▶ Brief
Locate the line containing "Require FCF $> 0$.", then please write out that line and all the lines below it in the entries exactly.

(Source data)
**********
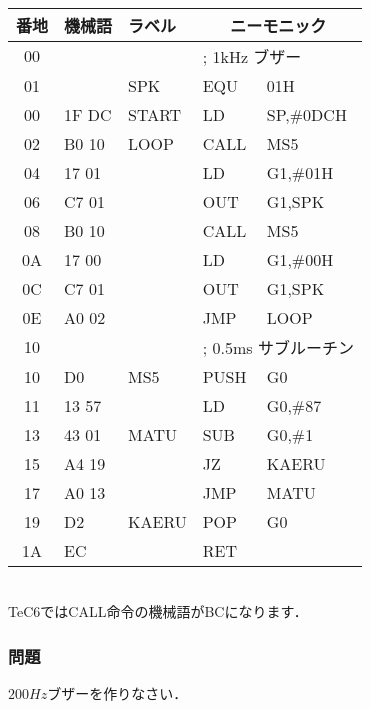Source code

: {\begin{center}
{{\begin{center}
{\footnotesize\tt
\begin{tabular}{|c|l|l| l l|} \hline
番地 & 機械語 & ラベル & \multicolumn{2}{c|}{ニーモニック} \\
\hline
00 &          &        &\multicolumn{2}{|l|}{; 1kHz ブザー} \\
01 &          & SPK    & EQU &    01H              \\
00 & 1F DC    & START  & LD  &    SP,\#0DCH        \\
02 & B0 10    & LOOP   & CALL&    MS5              \\
04 & 17 01    &        & LD  &    G1,\#01H         \\
06 & C7 01    &        & OUT &    G1,SPK           \\
08 & B0 10    &        & CALL&    MS5              \\
0A & 17 00    &        & LD  &    G1,\#00H         \\
0C & C7 01    &        & OUT &    G1,SPK           \\
0E & A0 02    &        & JMP &    LOOP             \\
10 &          &        &\multicolumn{2}{|l|}{; 0.5ms サブルーチン} \\
10 & D0       & MS5    & PUSH&    G0               \\
11 & 13 57    &        & LD  &    G0,\#87          \\
13 & 43 01    & MATU   & SUB &    G0,\#1           \\
15 & A4 19    &        & JZ  &    KAERU            \\
17 & A0 13    &        & JMP &    MATU             \\
19 & D2       & KAERU  & POP &    G0               \\
1A & EC       &        & RET &                     \\
\hline
\end{tabular}
\\TeC6ではCALL命令の機械語がBCになります．
}
\end{center}
}}
\end{center}
}

\subsubsection{問題}
 $200Hz$ブザーを作りなさい．

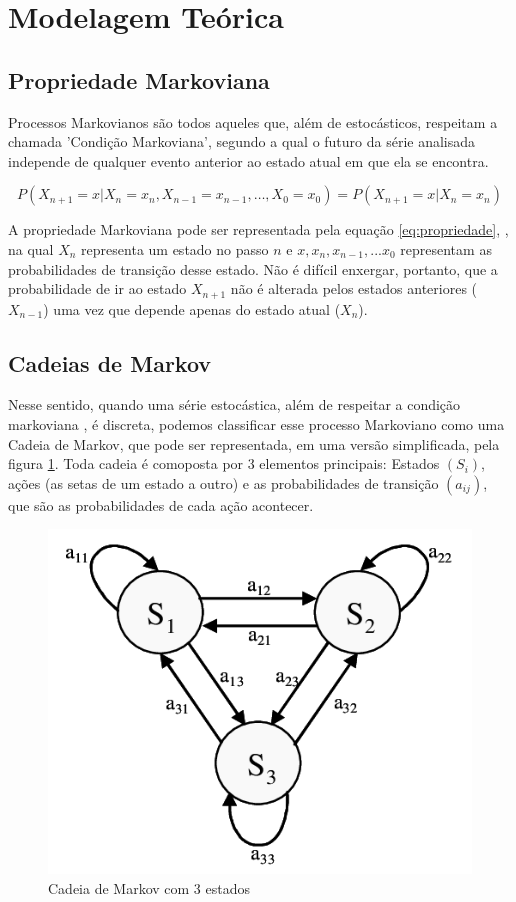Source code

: \section{Modelagem Teórica}
\subsection{Propriedade Markoviana}

Processos Markovianos são todos aqueles que, além de estocásticos, respeitam a chamada 'Condição Markoviana', segundo a qual o futuro da série analisada independe de qualquer evento anterior ao estado atual em que ela se encontra. 

\begin{equation}
    P(X_{n+1} = x | X_n = x_n, X_{n-1} = x_{n-1}, \dots, X_0 = x_0) = P(X_{n+1} = x | X_n = x_n)
    \label{eq:propriedade}
\end{equation}


A propriedade Markoviana pode ser representada pela equação \ref{eq:propriedade}, \cite{Ross97}, na qual $X_{n}$ representa um estado no passo $n$ e $x , x_n, x_{n-1}, ... x_0$ representam as probabilidades de transição desse estado. Não é difícil enxergar, portanto, que a probabilidade de ir ao estado $X_{n+1}$ não é alterada pelos estados anteriores ($X_{n-1}$) uma vez que depende apenas do estado atual ($X_n$).

\subsection{Cadeias de Markov}

Nesse sentido, quando uma série estocástica, além de respeitar a condição markoviana , é discreta, podemos classificar esse processo Markoviano como uma Cadeia de Markov, que pode ser representada, em uma versão simplificada, pela figura \ref{fig:cadeia_01}.
Toda cadeia é comoposta por 3 elementos principais: Estados $(S_i)$, ações (as setas de um estado a outro) e as probabilidades de transição $(a_{ij})$, que são as probabilidades de cada ação acontecer.


\begin{figure}[!h]
\graphicspath{{relatorios/grupo3/Imagens/}}
    \centering
    \includegraphics[width=0.5\linewidth]{A-Markov-chain-with-3-states.png}
    \caption{Cadeia de Markov com 3 estados}
    \label{fig:cadeia_01}
\end{figure}

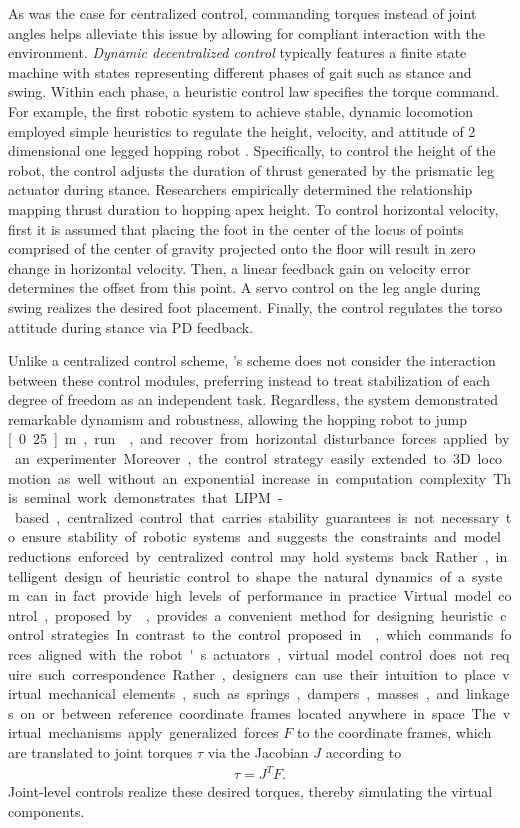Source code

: As was the case for centralized control, commanding torques instead of joint
angles helps alleviate this issue by allowing for compliant interaction with the
environment. \emph{Dynamic decentralized control} typically features a finite
state machine with states representing different phases of gait such as stance
and swing. Within each phase, a heuristic control law specifies the torque
command. For example, the first robotic system to achieve stable, dynamic
locomotion employed simple heuristics to regulate the height, velocity, and
attitude of 2 dimensional one legged hopping robot
\citep{raibert1983dynamically}. Specifically, to control the height of the
robot, the control adjusts the duration of thrust generated by the prismatic leg
actuator during stance. Researchers empirically determined the relationship
mapping thrust duration to hopping apex height. To control horizontal velocity,
first it is assumed that placing the foot in the center of the locus of points
comprised of the center of gravity projected onto the floor will result in zero
change in horizontal velocity. Then, a linear feedback gain on velocity error
determines the offset from this point. A servo control on the leg angle during
swing realizes the desired foot placement. Finally, the control regulates the
torso attitude during stance via PD feedback. 

Unlike a centralized control scheme, \citeauthor{raibert1983dynamically}'s
scheme does not consider the interaction between these control modules,
preferring instead to treat stabilization of each degree of freedom as an
independent task. Regardless, the system demonstrated remarkable dynamism and
robustness, allowing the hopping robot to jump \unit[0.25]{m}, run
, and recover from horizontal disturbance forces applied by
an experimenter. Moreover, the control strategy easily extended to 3D locomotion
as well without an exponential increase in computation complexity. This seminal
work demonstrates that LIPM-based, centralized control that carries stability
guarantees is not necessary to ensure stability of robotic systems and suggests
the constraints and model reductions enforced by centralized control may hold
systems back. Rather, intelligent design of heuristic control to shape the
natural dynamics of a system can in fact provide high levels of performance in
practice.

Virtual model control, proposed by \citet{pratt2001virtual}, provides a
convenient method for designing heuristic control strategies. In contrast to the
control proposed in \citet{raibert1983dynamically}, which commands forces
aligned with the robot's actuators, virtual model control does not require such
correspondence. Rather, designers can use their intuition to place virtual
mechanical elements, such as springs, dampers, masses, and linkages on or
between reference coordinate frames located anywhere in space. The virtual
mechanisms apply generalized forces $F$ to the coordinate frames, which are
translated to joint torques $\tau$ via the Jacobian $J$ according to
\begin{align}
    \tau = J^T F.
\end{align}
Joint-level controls realize these desired torques, thereby simulating the
virtual components. 

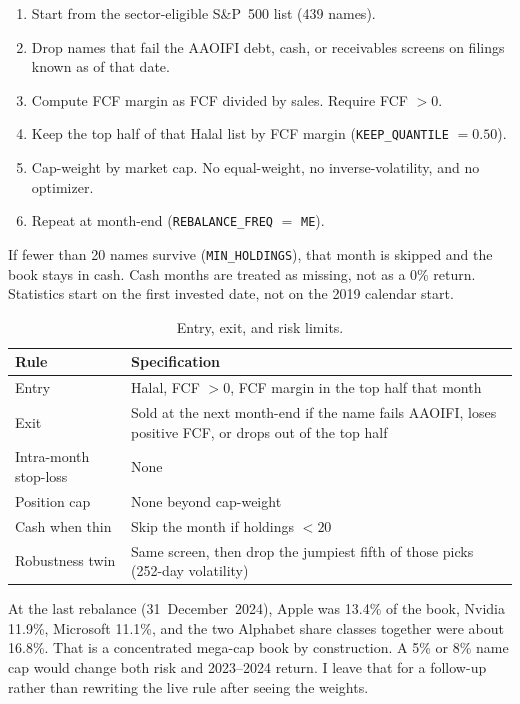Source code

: \documentclass[11pt,letterpaper]{article}
\begin{document}
\begin{enumerate}
  \item Start from the sector-eligible S\&P~500 list (439 names).
  \item Drop names that fail the AAOIFI debt, cash, or receivables screens on filings known as of that date.
  \item Compute FCF margin as FCF divided by sales. Require FCF $> 0$.
  \item Keep the top half of that Halal list by FCF margin (\texttt{KEEP\_QUANTILE} $= 0.50$).
  \item Cap-weight by market cap. No equal-weight, no inverse-volatility, and no optimizer.
  \item Repeat at month-end (\texttt{REBALANCE\_FREQ} $=$ \texttt{ME}).
\end{enumerate}

If fewer than 20 names survive (\texttt{MIN\_HOLDINGS}), that month is skipped and the book stays in cash. Cash months are treated as missing, not as a 0\% return. Statistics start on the first invested date, not on the 2019 calendar start.

\begin{table}[htbp]
\centering
\caption{Entry, exit, and risk limits.}
\label{tab:rules}
\small
\begin{tabular}{lp{}}
\toprule
Rule & Specification \\
\midrule
Entry & Halal, FCF $> 0$, FCF margin in the top half that month \\
Exit & Sold at the next month-end if the name fails AAOIFI, loses positive FCF, or drops out of the top half \\
Intra-month stop-loss & None \\
Position cap & None beyond cap-weight \\
Cash when thin & Skip the month if holdings $< 20$ \\
Robustness twin & Same screen, then drop the jumpiest fifth of those picks (252-day volatility) \\
\bottomrule
\end{tabular}
\end{table}

At the last rebalance (31~December~2024), Apple was 13.4\% of the book, Nvidia 11.9\%, Microsoft 11.1\%, and the two Alphabet share classes together were about 16.8\%. That is a concentrated mega-cap book by construction. A 5\% or 8\% name cap would change both risk and 2023--2024 return. I leave that for a follow-up rather than rewriting the live rule after seeing the weights.
\end{document}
**********
▶ Exercise solution
  \item Compute FCF margin as FCF divided by sales. Require FCF $> 0$.
  \item Keep the top half of that Halal list by FCF margin (\texttt{KEEP\_QUANTILE} $= 0.50$).
  \item Cap-weight by market cap. No equal-weight, no inverse-volatility, and no optimizer.
  \item Repeat at month-end (\texttt{REBALANCE\_FREQ} $=$ \texttt{ME}).
\end{enumerate}

If fewer than 20 names survive (\texttt{MIN\_HOLDINGS}), that month is skipped and the book stays in cash. Cash months are treated as missing, not as a 0\% return. Statistics start on the first invested date, not on the 2019 calendar start.

\begin{table}[htbp]
\centering
\caption{Entry, exit, and risk limits.}
\label{tab:rules}
\small
\begin{tabular}{lp{}}
\toprule
Rule & Specification \\
\midrule
Entry & Halal, FCF $> 0$, FCF margin in the top half that month \\
Exit & Sold at the next month-end if the name fails AAOIFI, loses positive FCF, or drops out of the top half \\
Intra-month stop-loss & None \\
Position cap & None beyond cap-weight \\
Cash when thin & Skip the month if holdings $< 20$ \\
Robustness twin & Same screen, then drop the jumpiest fifth of those picks (252-day volatility) \\
\bottomrule
\end{tabular}
\end{table}

At the last rebalance (31~December~2024), Apple was 13.4\% of the book, Nvidia 11.9\%, Microsoft 11.1\%, and the two Alphabet share classes together were about 16.8\%. That is a concentrated mega-cap book by construction. A 5\% or 8\% name cap would change both risk and 2023--2024 return. I leave that for a follow-up rather than rewriting the live rule after seeing the weights.
\end{document}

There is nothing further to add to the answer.